Friday, Mar. 14, 1969
Born. To Sonny Bono, 34, and Cher Bono, 22, priest and priestess of the folk-rock tribe (/ Got You, Babe; You Better Sit Down, Kids): their first child, a girl; in Hollywood. Name: Chastity.
Died. Fairleigh Dickinson III, 19, Columbia University freshman and an heir to the family's surgical-equipment fortunes, which enabled the Dickinsons to found and build New Jersey's Fairleigh Dickinson University; of a reported overdose of an opium derivative and LSD; in a friend's dormitory room on the school's Manhattan campus.
Died. Marcello Boldrini, 79, Italian scholar-turned-executive who in 1962 succeeded the dynamic Enrico Mattei as president of Ente Nazionale Idrocarburi, Italy's worldwide, state-owned oil corporation; of a brain tumor; in Milan. A onetime professor of statistics, Boldrini joined ENI in 1948 as president of its distributing company, and was vice president of the sprawling complex by the time Mattei died in a plane crash; critics dismissed the 72-year-old statistician as an "interim pope," but in his five-year reign he proved to be as expansive and guileful as his predecessor, plunging ENI into extensive new operations in Egypt, the Congo and South America, and playing East against West by bargaining for crude oil from both the Soviet Union and the U.S.'s Jersey Standard.

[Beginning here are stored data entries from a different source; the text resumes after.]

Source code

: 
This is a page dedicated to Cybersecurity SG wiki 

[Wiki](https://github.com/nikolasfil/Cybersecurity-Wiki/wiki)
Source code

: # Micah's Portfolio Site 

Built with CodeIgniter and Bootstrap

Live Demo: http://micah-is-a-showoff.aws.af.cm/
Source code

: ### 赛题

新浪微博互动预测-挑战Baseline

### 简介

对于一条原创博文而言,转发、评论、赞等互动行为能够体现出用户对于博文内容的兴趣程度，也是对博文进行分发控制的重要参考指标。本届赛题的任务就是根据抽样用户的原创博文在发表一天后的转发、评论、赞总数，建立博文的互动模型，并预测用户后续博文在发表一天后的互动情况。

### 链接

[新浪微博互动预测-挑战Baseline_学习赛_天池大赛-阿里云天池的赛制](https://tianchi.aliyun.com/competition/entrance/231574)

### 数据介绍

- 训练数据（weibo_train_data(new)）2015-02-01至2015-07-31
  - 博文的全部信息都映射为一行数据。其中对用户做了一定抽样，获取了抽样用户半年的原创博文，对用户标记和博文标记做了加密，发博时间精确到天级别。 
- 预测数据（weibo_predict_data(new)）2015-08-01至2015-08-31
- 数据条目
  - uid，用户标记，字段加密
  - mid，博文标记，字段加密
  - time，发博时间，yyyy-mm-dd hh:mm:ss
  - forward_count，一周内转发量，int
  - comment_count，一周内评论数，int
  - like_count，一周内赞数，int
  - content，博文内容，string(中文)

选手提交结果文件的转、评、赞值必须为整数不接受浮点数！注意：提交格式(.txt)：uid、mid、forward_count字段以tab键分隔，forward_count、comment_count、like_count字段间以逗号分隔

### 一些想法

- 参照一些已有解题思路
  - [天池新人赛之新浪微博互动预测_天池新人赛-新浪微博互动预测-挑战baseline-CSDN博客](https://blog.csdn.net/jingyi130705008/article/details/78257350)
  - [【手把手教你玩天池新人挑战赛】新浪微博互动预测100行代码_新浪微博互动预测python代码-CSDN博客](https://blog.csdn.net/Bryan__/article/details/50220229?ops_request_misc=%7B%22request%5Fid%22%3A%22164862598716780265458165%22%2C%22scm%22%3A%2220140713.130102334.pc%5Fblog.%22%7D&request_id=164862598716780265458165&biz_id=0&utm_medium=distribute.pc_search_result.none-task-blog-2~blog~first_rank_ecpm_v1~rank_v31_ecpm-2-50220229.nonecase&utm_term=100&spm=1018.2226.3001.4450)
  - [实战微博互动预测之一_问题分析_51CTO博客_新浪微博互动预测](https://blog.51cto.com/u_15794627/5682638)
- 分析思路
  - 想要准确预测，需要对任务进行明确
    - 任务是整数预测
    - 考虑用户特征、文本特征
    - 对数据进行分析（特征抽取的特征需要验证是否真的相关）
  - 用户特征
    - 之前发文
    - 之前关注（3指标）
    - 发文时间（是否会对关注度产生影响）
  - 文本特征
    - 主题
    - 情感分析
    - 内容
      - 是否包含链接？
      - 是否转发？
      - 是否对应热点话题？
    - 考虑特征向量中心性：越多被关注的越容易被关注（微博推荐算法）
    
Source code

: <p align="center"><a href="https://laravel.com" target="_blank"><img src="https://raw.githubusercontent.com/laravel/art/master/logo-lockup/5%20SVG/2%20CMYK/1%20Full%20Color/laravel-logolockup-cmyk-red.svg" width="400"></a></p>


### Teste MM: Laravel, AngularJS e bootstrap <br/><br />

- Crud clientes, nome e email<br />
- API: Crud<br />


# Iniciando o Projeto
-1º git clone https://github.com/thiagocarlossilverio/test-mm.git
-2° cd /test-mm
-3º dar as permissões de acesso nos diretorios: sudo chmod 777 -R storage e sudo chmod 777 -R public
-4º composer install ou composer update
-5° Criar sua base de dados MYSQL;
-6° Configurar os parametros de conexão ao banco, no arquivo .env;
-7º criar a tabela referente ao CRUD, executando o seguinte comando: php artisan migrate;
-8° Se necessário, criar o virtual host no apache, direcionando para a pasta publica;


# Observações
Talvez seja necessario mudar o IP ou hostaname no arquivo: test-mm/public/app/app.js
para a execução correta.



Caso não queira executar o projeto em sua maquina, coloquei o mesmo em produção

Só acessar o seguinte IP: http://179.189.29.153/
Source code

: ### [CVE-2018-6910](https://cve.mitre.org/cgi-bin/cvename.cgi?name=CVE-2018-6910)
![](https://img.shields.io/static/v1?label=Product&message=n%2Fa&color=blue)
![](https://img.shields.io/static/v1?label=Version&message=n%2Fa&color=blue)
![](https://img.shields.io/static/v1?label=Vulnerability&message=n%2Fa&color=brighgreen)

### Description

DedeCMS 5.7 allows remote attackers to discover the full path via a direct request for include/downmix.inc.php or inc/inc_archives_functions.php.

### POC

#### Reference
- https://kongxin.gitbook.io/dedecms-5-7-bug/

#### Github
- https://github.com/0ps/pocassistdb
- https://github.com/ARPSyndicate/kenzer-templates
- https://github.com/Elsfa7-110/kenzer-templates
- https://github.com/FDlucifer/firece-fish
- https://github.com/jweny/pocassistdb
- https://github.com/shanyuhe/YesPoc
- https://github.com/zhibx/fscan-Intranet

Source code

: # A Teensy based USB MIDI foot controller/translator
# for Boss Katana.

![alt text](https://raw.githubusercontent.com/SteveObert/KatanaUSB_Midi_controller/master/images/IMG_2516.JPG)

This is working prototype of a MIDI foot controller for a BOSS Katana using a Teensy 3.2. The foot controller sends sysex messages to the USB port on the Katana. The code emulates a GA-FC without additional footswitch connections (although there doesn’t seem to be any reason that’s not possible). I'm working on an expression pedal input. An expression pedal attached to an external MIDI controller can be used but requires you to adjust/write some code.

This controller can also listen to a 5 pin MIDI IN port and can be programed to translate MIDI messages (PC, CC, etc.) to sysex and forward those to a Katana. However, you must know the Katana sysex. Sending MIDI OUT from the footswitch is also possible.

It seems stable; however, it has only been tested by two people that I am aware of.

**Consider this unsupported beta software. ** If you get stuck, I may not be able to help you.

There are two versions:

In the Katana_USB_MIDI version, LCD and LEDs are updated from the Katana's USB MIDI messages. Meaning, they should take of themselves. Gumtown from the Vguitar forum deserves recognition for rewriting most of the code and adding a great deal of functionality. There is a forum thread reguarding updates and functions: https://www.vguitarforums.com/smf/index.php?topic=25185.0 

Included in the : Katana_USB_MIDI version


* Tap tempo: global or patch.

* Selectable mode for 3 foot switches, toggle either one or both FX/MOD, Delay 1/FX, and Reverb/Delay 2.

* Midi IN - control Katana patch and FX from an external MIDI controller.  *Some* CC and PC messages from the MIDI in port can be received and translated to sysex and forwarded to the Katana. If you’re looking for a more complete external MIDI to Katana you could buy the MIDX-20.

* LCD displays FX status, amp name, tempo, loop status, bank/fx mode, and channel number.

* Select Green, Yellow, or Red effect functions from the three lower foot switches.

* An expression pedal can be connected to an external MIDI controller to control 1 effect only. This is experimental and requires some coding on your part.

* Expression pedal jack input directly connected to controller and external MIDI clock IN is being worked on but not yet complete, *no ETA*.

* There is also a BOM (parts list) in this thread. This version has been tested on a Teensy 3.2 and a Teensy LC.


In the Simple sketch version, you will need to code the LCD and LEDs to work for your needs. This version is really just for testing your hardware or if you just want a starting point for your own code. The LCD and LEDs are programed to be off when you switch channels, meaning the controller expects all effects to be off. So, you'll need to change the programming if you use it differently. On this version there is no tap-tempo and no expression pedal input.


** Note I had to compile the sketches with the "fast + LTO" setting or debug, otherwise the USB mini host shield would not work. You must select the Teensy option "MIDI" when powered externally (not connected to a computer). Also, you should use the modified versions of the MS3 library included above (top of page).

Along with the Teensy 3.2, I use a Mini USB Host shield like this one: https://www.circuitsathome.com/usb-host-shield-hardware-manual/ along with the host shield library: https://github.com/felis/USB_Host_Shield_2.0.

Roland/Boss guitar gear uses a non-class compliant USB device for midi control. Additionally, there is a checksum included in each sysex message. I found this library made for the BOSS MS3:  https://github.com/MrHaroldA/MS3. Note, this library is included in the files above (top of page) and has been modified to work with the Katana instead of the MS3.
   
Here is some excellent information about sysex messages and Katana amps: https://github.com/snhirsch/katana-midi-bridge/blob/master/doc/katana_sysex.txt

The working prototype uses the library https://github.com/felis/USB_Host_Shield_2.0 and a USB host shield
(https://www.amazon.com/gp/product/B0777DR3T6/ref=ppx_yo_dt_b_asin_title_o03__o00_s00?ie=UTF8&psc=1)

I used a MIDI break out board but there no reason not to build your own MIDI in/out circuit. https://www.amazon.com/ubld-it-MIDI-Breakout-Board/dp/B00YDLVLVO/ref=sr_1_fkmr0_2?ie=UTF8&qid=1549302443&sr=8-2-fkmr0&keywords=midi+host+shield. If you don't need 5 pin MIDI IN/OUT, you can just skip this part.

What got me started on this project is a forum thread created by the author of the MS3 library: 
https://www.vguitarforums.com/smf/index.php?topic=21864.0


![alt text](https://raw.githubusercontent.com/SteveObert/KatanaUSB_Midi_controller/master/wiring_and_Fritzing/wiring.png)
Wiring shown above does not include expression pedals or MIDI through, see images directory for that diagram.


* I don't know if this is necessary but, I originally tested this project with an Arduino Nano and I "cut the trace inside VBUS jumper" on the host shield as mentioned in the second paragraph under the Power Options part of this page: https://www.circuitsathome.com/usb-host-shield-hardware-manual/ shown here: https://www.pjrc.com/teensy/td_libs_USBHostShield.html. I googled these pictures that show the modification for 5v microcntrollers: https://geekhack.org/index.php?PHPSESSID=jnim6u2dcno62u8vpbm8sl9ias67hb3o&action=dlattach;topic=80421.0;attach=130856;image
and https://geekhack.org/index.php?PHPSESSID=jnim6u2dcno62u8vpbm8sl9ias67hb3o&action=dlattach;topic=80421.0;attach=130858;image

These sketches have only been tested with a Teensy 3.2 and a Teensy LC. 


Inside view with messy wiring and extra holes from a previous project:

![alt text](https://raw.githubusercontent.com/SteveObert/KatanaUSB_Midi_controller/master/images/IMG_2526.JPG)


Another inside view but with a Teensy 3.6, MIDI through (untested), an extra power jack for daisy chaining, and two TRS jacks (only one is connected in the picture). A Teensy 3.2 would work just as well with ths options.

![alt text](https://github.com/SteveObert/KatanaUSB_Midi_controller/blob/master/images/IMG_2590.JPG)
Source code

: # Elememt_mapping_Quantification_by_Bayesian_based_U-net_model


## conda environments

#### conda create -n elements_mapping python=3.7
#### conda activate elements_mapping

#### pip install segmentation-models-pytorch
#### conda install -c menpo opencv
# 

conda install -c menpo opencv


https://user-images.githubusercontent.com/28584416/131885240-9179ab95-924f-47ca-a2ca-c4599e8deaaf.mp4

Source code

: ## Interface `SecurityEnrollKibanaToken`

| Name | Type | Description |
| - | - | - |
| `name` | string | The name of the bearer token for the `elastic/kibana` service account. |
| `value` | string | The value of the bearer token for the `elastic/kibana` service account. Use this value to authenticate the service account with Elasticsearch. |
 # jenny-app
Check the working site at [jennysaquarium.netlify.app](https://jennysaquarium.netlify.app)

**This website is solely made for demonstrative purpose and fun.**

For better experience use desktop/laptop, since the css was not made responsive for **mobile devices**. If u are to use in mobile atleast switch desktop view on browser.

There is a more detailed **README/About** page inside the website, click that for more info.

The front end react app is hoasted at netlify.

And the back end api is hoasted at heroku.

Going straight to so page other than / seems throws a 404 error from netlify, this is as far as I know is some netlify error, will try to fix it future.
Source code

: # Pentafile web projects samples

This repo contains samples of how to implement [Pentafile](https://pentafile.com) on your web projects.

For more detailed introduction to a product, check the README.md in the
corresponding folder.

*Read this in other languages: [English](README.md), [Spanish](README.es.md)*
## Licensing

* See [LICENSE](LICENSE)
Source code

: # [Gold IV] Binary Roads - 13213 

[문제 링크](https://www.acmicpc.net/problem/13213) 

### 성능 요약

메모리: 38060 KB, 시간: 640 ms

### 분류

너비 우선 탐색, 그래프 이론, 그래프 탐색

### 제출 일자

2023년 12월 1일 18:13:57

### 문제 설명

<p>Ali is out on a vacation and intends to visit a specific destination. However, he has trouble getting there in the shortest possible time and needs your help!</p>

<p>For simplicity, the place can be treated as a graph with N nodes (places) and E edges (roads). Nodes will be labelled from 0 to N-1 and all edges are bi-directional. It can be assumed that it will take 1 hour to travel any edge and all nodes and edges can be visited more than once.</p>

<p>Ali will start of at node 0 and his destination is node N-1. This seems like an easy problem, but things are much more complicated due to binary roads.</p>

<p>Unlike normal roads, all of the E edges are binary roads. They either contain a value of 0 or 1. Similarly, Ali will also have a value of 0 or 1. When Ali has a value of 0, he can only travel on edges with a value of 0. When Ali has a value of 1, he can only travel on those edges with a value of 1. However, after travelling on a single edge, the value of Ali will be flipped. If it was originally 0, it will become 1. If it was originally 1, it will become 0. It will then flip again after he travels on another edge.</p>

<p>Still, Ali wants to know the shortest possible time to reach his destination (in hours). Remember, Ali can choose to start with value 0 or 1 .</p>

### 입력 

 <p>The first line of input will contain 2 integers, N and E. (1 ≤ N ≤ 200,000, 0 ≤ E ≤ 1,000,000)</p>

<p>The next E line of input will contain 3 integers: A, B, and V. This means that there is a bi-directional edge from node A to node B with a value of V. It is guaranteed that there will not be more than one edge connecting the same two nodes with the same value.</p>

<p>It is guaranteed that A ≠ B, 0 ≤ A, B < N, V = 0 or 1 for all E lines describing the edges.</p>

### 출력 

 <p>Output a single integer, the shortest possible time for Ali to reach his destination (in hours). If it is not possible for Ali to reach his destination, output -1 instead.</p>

Died. Ernest Nixon, 85, President Nixon's uncle, a professor of plant pathology at Pennsylvania State University from 1917 to 1940, who, for his successful efforts in encouraging farmers to grow potatoes in the hard Pennsylvania soil, was known variously as "the Potato Wizard of Pennsylvania," the "Knute Rockne of Spudland" and the "Billy Sunday of Potatodom"; of cancer; in Bellefonte, Pa.
Died. Nicholas Schenck, 87, an old-style movie mogul who helped found Loew's Inc. and Metro-Goldwyn-Mayer; of a stroke; in Miami Beach. Schenck's life was a Hollywood cliche in itself. The son of poor Russian immigrants, he scraped for nickels and dimes on Manhattan's Lower East Side, invested in beer concessions and amusement parks, finally in 1919 had enough of a stake to join Marcus Loew in founding the movie-house chain that spread across the U.S. MGM studios followed in 1924, and Schenck, armed with such stars as Clark Gable, Jean Harlow and Spencer Tracy, harvested huge profits even during the Depression. The studio's fortunes declined after World War II as Schenck continued to order up thinly plotted thrillers and meretricious musicals (which audiences now get on TV). In 1955 he was finally forced to step aside in favor of his deceased partner's son, Arthur Loew.